Sunday, December 15, 2013

Party Time

I  so distincly remember the panic I felt when I realized I was really in labor on Christmas Eve, five years ago.  My first thought was "are you kidding me?!".  After three weeks of bed rest, then 12 days of waiting every moment to have my baby, she decided to come on the eve of my favorite holiday ever.

I was so protective of her that first year.  So annoyed when strangers would console me for having my baby born on a holiday.  Inside I was so bummed.  I didn't want her to ever feel like her birthday was just another part of a bigger celebration for everyone else.  I wanted her to feel celebrated and special.  I don't know why I ever thought this would be an issue.

My girl is so loved.  She gets to spend her birthday every year with all the family that she loves so much.  She gets a little birthday tree with girly sparkly ornaments and a birthday brunch with all of her favorite foods.  I mean, who wouldn't want their party decorations to include a 6 foot tall decked out tree?!?

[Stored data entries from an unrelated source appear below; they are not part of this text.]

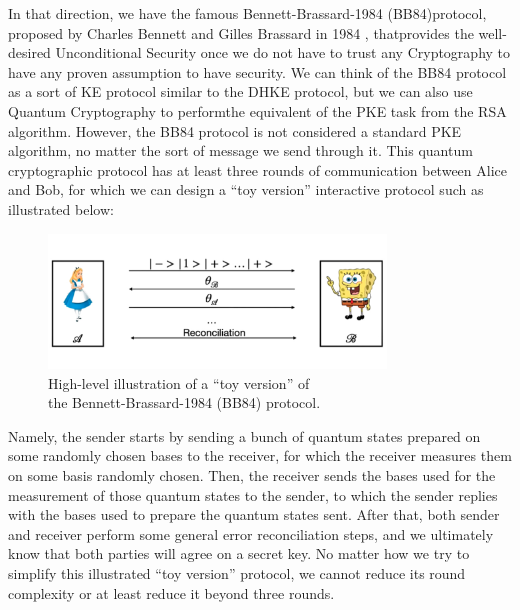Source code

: \documentclass[12pt]{article}
\begin{document}
    \noindent In that direction, we have the famous Bennett-Brassard-1984 (BB84)\break protocol, proposed by Charles Bennett and Gilles Brassard in 1984 \cite{bennett-brassard:quantum-cryptography-public-key-distribution-coin-tossing:1984:03-2024,bennett-brassard:quantum-cryptography-public-key-distribution-coin-tossing:2014:03-2024}, that\break provides the well-desired Unconditional Security once we do not have to trust any Cryptography to have any proven assumption to have security. We can think of the BB84 protocol as a sort of KE protocol similar to the DH\break KE protocol, but we can also use Quantum Cryptography to perform\break the equivalent of the PKE task from the RSA algorithm. However, the BB84 protocol is not considered a standard PKE algorithm, no matter the sort of message we send through it. This quantum cryptographic protocol has at least three rounds of communication between Alice and Bob, for which we can design a ``toy version'' interactive protocol such as illustrated below:

    \vspace{-2ex}
    \begin{figure}[ht]
        \captionsetup{justification=centering}
        \centering
        \includegraphics[width=0.8\textwidth]{figures/images/img-1.pdf}
        \caption{High-level illustration of a ``toy version'' of\\ the Bennett-Brassard-1984 (BB84) protocol.}
    \end{figure}
    
    \noindent Namely, the sender starts by sending a bunch of quantum states prepared on some randomly chosen bases to the receiver, for which the receiver measures them on some basis randomly chosen. Then, the receiver sends the bases used for the measurement of those quantum states to the sender, to which the sender replies with the bases used to prepare the quantum states sent. After that, both sender and receiver perform some general error reconciliation steps, and we ultimately know that both parties will agree on a secret key. No matter how we try to simplify this illustrated ``toy version'' protocol, we cannot reduce its round complexity or at least reduce it beyond three rounds.
\end{document}
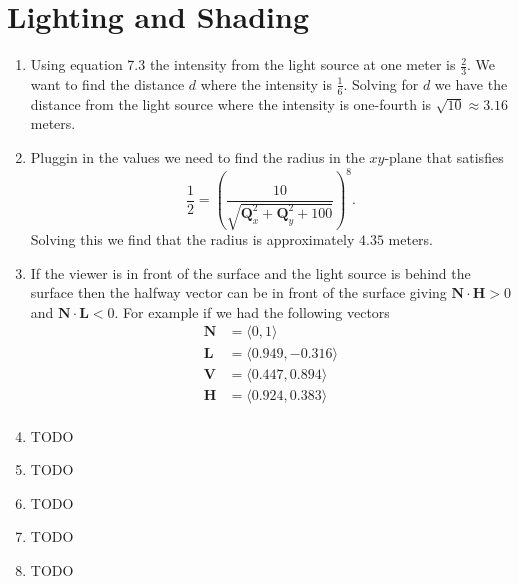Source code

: \documentclass[a4paper]{report}
\begin{document}
\chapter{Lighting and Shading}
\begin{enumerate}
	\item Using equation 7.3 the intensity from the light source at one meter is $\frac{2}{3}$. We want
		to find the distance $d$ where the intensity is $\frac{1}{6}$. Solving for $d$ we have the distance
		from the light source where the intensity is one-fourth is $\sqrt{10} \approx 3.16$ meters.
	\item Pluggin in the values we need to find the radius in the $xy$-plane that satisfies
		\begin{equation*}
			\frac{1}{2} = {\left(\frac{10}{\sqrt{\mathbf{Q}_x^2 + \mathbf{Q}_y^2 + 100}}\right)}^8.
		\end{equation*}
		Solving this we find that the radius is approximately $4.35$ meters.
	\item If the viewer is in front of the surface and the light source is behind the surface then the halfway vector
		can be in front of the surface giving $\mathbf{N} \cdot \mathbf{H} > 0$ and $\mathbf{N} \cdot \mathbf{L} < 0$.
		For example if we had the following vectors
		\begin{align*}
			\mathbf{N} &= \langle 0, 1 \rangle\\
			\mathbf{L} &= \langle 0.949, -0.316 \rangle\\
			\mathbf{V} &= \langle 0.447, 0.894 \rangle\\
			\mathbf{H} &= \langle 0.924, 0.383 \rangle\\
		\end{align*}
	\item TODO %
	\item TODO %
	\item TODO
	\item TODO %
	\item TODO %
\end{enumerate}
\end{document}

She is such a good kid, so well deserving of this fuss made over her.  Just today when I asked if she wanted to open the rest of our family presents this evening she replied "but mom, I already got my present from you!" caressing the $16.99 Costco party dress we gave her this morning.  I love that girl.

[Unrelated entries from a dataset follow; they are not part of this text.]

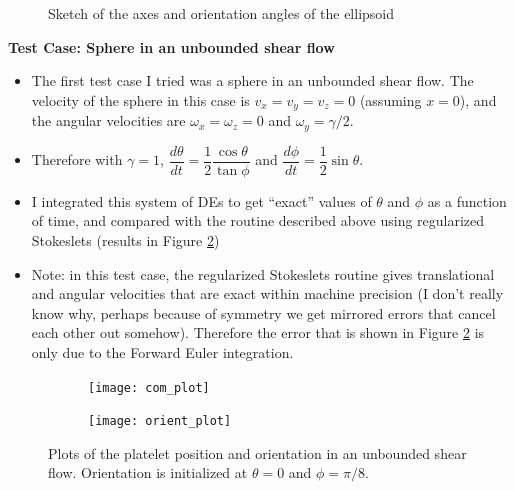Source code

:\documentclass{article}
\begin{document}
\begin{figure}
\begin{subfigure}{0.49\textwidth}
  \end{subfigure}
  \caption{Sketch of the axes and orientation angles of the ellipsoid}
  \label{fig:sketches}
\end{figure}

\textbf{Test Case: Sphere in an unbounded shear flow}
\begin{itemize}
\item The first test case I tried was a sphere in an unbounded shear
  flow. The velocity of the sphere in this case is $v_x = v_y = v_z =
  0$ (assuming $x = 0$), and the angular velocities are $\omega_x =
  \omega_z = 0$ and $\omega_y = \gamma/2$.
\item Therefore with $\gamma = 1$, $\dfrac{d\theta}{dt} = \dfrac{1}{2}
  \dfrac{\cos\theta}{\tan\phi}$ and $\dfrac{d\phi}{dt} = \dfrac{1}{2}
  \sin\theta$.
\item I integrated this system of DEs to get ``exact'' values of
  $\theta$ and $\phi$ as a function of time, and compared with the
  routine described above using regularized Stokeslets (results in
  Figure \ref{fig:com_plot})
\item Note: in this test case, the regularized Stokeslets routine
  gives translational and angular velocities that are exact within
  machine precision (I don't really know why, perhaps because of
  symmetry we get mirrored errors that cancel each other out
  somehow). Therefore the error that is shown in Figure
  \ref{fig:com_plot} is only due to the Forward Euler integration.
\end{itemize}

\begin{figure}
  \centering
  \begin{subfigure}{0.49\textwidth}
    \texttt{[image: com\_plot]}    
  \end{subfigure}
  \hfill
  \begin{subfigure}{0.49\textwidth}
    \texttt{[image: orient\_plot]}
  \end{subfigure}
  \caption{Plots of the platelet position and orientation in an
    unbounded shear flow. Orientation is initialized at $\theta = 0$
    and $\phi = \pi/8$.}
  \label{fig:com_plot}
\end{figure}

\newpage
\end{document}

I also love that this year she wanted to have a party with her friends.  Last year we were dealing with some funky social anxiety, this year she's flying high.  She was nothing but excited to share a homemade party with her best friends, from all walks of her little full life.  Friends from her class last year and friends from her class this year, neighborhood friends and music class friends.




I love 5.  These kids were so great today. I'll admit I was a bit nervous when all but 2 people RSVPd yes to our little home party.  13 kids in our tiny house with a christmas tree and party decorations? GO!  But it was fantastic.  A bit chaotic and loud and very happy and fun.  Just as a party should be.

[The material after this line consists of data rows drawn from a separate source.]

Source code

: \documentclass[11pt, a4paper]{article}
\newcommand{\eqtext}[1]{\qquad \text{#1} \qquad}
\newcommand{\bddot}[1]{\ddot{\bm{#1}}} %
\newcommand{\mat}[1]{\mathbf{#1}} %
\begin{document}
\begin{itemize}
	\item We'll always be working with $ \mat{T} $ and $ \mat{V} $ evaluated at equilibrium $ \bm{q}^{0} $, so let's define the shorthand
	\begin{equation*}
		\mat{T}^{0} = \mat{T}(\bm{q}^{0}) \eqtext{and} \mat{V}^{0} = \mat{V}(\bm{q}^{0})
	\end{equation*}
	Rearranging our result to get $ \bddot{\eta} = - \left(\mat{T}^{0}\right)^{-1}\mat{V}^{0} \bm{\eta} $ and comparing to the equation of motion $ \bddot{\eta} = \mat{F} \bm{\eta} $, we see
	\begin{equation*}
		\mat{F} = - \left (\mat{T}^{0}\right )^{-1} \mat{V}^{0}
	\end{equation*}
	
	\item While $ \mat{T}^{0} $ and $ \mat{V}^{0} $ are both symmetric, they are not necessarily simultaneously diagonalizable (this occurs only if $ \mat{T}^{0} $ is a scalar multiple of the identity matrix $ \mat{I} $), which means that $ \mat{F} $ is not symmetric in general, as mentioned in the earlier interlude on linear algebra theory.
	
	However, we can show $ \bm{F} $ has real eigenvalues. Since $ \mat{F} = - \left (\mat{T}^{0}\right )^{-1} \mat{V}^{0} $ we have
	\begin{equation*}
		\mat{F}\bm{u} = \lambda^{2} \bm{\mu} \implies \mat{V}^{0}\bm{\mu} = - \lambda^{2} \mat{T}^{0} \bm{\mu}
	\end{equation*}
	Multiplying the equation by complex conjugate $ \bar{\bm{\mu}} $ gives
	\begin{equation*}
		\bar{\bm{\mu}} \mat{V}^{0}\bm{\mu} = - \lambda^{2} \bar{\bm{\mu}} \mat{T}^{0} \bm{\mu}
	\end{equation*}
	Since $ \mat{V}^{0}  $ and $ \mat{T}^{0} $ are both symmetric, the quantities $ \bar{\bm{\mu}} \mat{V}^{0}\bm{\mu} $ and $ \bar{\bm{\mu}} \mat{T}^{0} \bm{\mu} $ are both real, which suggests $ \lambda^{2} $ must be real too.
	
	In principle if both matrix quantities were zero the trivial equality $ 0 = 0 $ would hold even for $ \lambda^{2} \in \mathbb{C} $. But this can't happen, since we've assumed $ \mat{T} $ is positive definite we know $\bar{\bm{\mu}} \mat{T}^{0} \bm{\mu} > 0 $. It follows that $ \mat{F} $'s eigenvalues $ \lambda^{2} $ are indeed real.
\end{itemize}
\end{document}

I'm learning as I get older to go with the flow a bit more, focus on what really matters, in this case?  fun fun fun.  We played lots of games, unwrapped lots of things, ate yummy food and just enjoyed being tucked into this little house on a very snowy day.  I'm almost teary eyed about it all.  It was so great.  I'm so thankful for my Ainsley girl and all that she's brought to our lives.  All of these sweet little friends and their awesome parents, they were here because of her.  It's really amazing, all of it.

And as for this five year old girl of mine?  She's astounding.  She's grown up so much over this past year that both Ian and I are apt to forget some of our more trying moments with here mere months ago.  She's articulate and thoughtful, an amazing problem solver and inventor.  She's so ambitious and quick and clever.  She is right on the verge of reading and can sound out most small words we give her, can sound out nearly any word to spell, even quite long ones.  She's taken to having me dictate whole letters to people on a white board, then grabbing her clip board and descending to her room to copy it all neatly down.  She is so excited for  a desk of her own someday soon. I'll be so happy to oblige her, she's quite the working girl.  She's a great eater and will try most anything with an open mind (though cream cheese and jam is still her favorite, and fruit and cucumbers, and most things sweet).  She loves her dolls and toys quite fiercely and takes such good care of them (until she forgets where she laid them down last ;o).  Her room is always a jungle of perfectly choreographed playing.  She always has a plan and her plan is THE PLAN.  I could watch her play all day.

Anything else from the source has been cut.